Le président du Parti Démocratique du Peuple Tchadien (PDPT), DJIMET clément BAGAOU : « la lutte doit continuer ».

Q : Investi le 9 mars dernier par votre parti à la présidentielle de mai 2024, votre candidature a été invalidée le 24 courant par le Conseil constitutionnel. Comment avez-vous reçu cette décision ?

R : L’invalidation de ma candidature est une surprise pour moi.  C’est étonnant parce que ce n’est pas la première fois que je suis candidat à l’élection au Tchad et c’est toujours devant le Conseil constitutionnel que nous enregistrons nos déclarations de candidature et qui ont toujours été validées par ce même Conseil. C’est dans les mêmes pièces et dans de mêmes conditions que ça a été fait. Malheureusement je vois mes dossiers rejetés pour des raisons qui en réalité ne tiennent pas.

Q : La raison évoquée par ce rejet, votre acte de naissance. Comment expliquer cela quand on sait que vous avez par le passé été candidat en 2011 et en 2017 ?

R : J’ai été candidat avec les mêmes pièces d’identité. Quand on me surprend aujourd’hui pour dire que le jugement supplétif n’est pas joint à l’acte de naissance, c’est vraiment du non-dit parce que quand on parle d’un jugement supplétif, c’est l’acte que vous devez vous faire délivré au niveau de la justice par le tribunal et c’est cet acte qui sert à l’officier d’état civil à établir l’acte de naissance. Donc c’est un document qui reste dans les archives de la mairie et de la justice mais ce n’est pas un document qu’on remet à l’intéressé pour qu’il traine avec et joigne aux éventuelles demandes d’emploi ou bien aux candidatures à une élection. Ce qui prouve à suffisance qu’au Tchad on ne respecte pas la justice.

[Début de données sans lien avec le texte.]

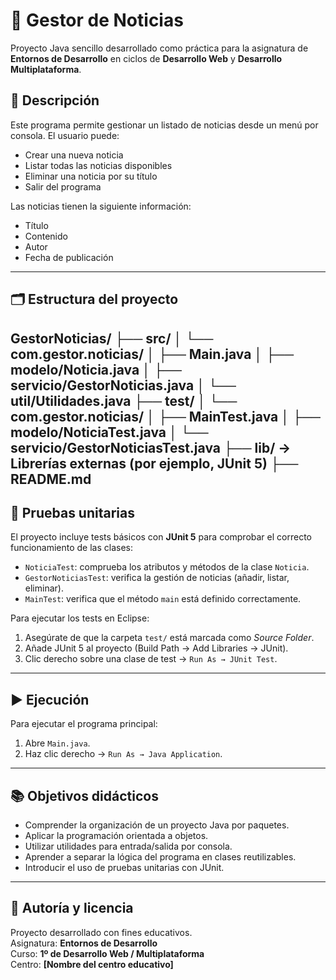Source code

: # 📰 Gestor de Noticias

Proyecto Java sencillo desarrollado como práctica para la asignatura de **Entornos de Desarrollo** en ciclos de **Desarrollo Web** y **Desarrollo Multiplataforma**.

## 📌 Descripción

Este programa permite gestionar un listado de noticias desde un menú por consola. El usuario puede:

- Crear una nueva noticia
- Listar todas las noticias disponibles
- Eliminar una noticia por su título
- Salir del programa

Las noticias tienen la siguiente información:

- Título
- Contenido
- Autor
- Fecha de publicación

---

## 🗂️ Estructura del proyecto

GestorNoticias/
├── src/
│ └── com.gestor.noticias/
│ ├── Main.java
│ ├── modelo/Noticia.java
│ ├── servicio/GestorNoticias.java
│ └── util/Utilidades.java
├── test/
│ └── com.gestor.noticias/
│ ├── MainTest.java
│ ├── modelo/NoticiaTest.java
│ └── servicio/GestorNoticiasTest.java
├── lib/ → Librerías externas (por ejemplo, JUnit 5)
├── README.md
---

## 🧪 Pruebas unitarias

El proyecto incluye tests básicos con **JUnit 5** para comprobar el correcto funcionamiento de las clases:

- `NoticiaTest`: comprueba los atributos y métodos de la clase `Noticia`.
- `GestorNoticiasTest`: verifica la gestión de noticias (añadir, listar, eliminar).
- `MainTest`: verifica que el método `main` está definido correctamente.

Para ejecutar los tests en Eclipse:

1. Asegúrate de que la carpeta `test/` está marcada como *Source Folder*.
2. Añade JUnit 5 al proyecto (Build Path → Add Libraries → JUnit).
3. Clic derecho sobre una clase de test → `Run As → JUnit Test`.

---

## ▶️ Ejecución

Para ejecutar el programa principal:

1. Abre `Main.java`.
2. Haz clic derecho → `Run As → Java Application`.

---

## 📚 Objetivos didácticos

- Comprender la organización de un proyecto Java por paquetes.
- Aplicar la programación orientada a objetos.
- Utilizar utilidades para entrada/salida por consola.
- Aprender a separar la lógica del programa en clases reutilizables.
- Introducir el uso de pruebas unitarias con JUnit.

---

## 📅 Autoría y licencia

Proyecto desarrollado con fines educativos.  
Asignatura: **Entornos de Desarrollo**  
Curso: **1º de Desarrollo Web / Multiplataforma**  
Centro: **[Nombre del centro educativo]**



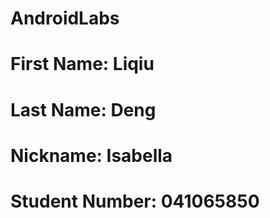 # AndroidLabs
# First Name: Liqiu
# Last Name: Deng
# Nickname: Isabella
# Student Number: 041065850
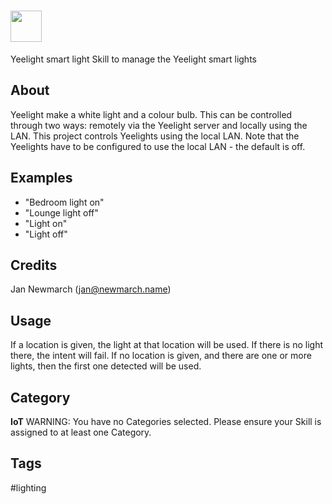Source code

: # <img src='https://raw.githack.com/FortAwesome/Font-Awesome/master/svgs/solid/robot.svg' card_color='#40DBB0' width='50' height='50' style='vertical-align:bottom'/>
 Yeelight smart light
Skill to manage the Yeelight smart lights

## About 
Yeelight make a white light and a colour bulb. This can be controlled through two ways: remotely via the Yeelight server and locally using the LAN. This project controls Yeelights using the local LAN. Note that the Yeelights have to be configured to use the local LAN - the default is off.

## Examples 
* "Bedroom light on"
* "Lounge light off"
* "Light on"
* "Light off"

## Credits 
Jan Newmarch (jan@newmarch.name)
## Usage
If a location is given, the light at that location will be used. If there is no light there, the intent will fail.
If no location is given, and there are one or more lights, then 
the first one detected will be used.


## Category
**IoT**
WARNING: You have no Categories selected. Please ensure your Skill is assigned to at least one Category.

## Tags
#lighting

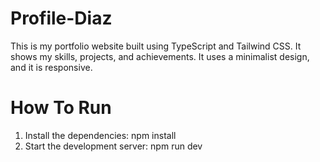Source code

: # Profile-Diaz
This is my portfolio website built using TypeScript and Tailwind CSS. It shows my skills, projects, and achievements. It uses a minimalist design, and it is responsive.

# How To Run
1. Install the dependencies: npm install
2. Start the development server: npm run dev
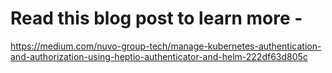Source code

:# Read this blog post to learn more -

https://medium.com/nuvo-group-tech/manage-kubernetes-authentication-and-authorization-using-heptio-authenticator-and-helm-222df63d805c
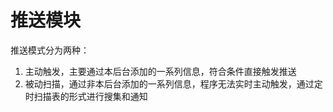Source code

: # 推送模块

推送模式分为两种：
1. 主动触发，主要通过本后台添加的一系列信息，符合条件直接触发推送
2. 被动扫描，通过非本后台添加的一系列信息，程序无法实时主动触发，通过定时扫描表的形式进行搜集和通知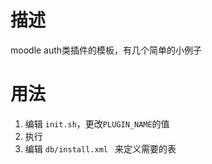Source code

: # 描述
moodle auth类插件的模板，有几个简单的小例子
# 用法
1. 编辑 `init.sh`，更改`PLUGIN_NAME`的值
2. 执行
3. 编辑 `db/install.xml ` 来定义需要的表  
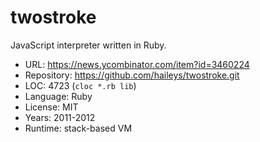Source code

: # twostroke

JavaScript interpreter written in Ruby.

* URL:        https://news.ycombinator.com/item?id=3460224
* Repository: https://github.com/haileys/twostroke.git
* LOC:        4723 (`cloc *.rb lib`)
* Language:   Ruby
* License:    MIT
* Years:      2011-2012
* Runtime:    stack-based VM
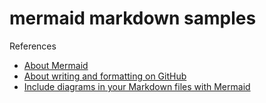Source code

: # mermaid markdown samples

References
- [About Mermaid](https://mermaid-js.github.io/mermaid)
- [About writing and formatting on GitHub](https://docs.github.com/en/get-started/writing-on-github/getting-started-with-writing-and-formatting-on-github/about-writing-and-formatting-on-github)
- [Include diagrams in your Markdown files with Mermaid](https://github.blog/2022-02-14-include-diagrams-markdown-files-mermaid/)
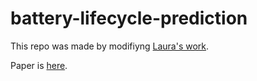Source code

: # battery-lifecycle-prediction

This repo was made by modifiyng [Laura's work](https://github.com/laura-rieger/battery-life-prediction).

Paper is [here](https://chemrxiv.org/engage/chemrxiv/article-details/61bc78f502c21411c728eea7).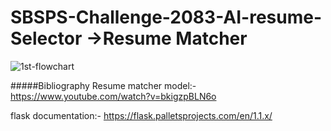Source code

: # SBSPS-Challenge-2083-AI-resume-Selector ->Resume Matcher

![1st-flowchart](https://user-images.githubusercontent.com/41298650/86538214-3ce24600-bf12-11ea-8d58-e739ec71998b.png)

#####Bibliography
Resume matcher model:-
https://www.youtube.com/watch?v=bkigzpBLN6o

flask documentation:-
https://flask.palletsprojects.com/en/1.1.x/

Ccelle-ci dépend des individus.  On n’applique la loi quand on veut, comme l’on veut. Sinon comment peut-on arriver à dire qu’une décision de justice et qui a permis d’établir un acte soit remise en cause, ce n’est pas admissible.

Q : Votre déclaration lors de la plénière du 18 mars relative à la résolution spéciale de soutien au président de la transition sur les évènements des 27 et 28 février 2024, et qui vous aurait fait prendre en chasse au sortir du Conseil national, ne serait-elle l’une des causes du rejet de votre candidature ?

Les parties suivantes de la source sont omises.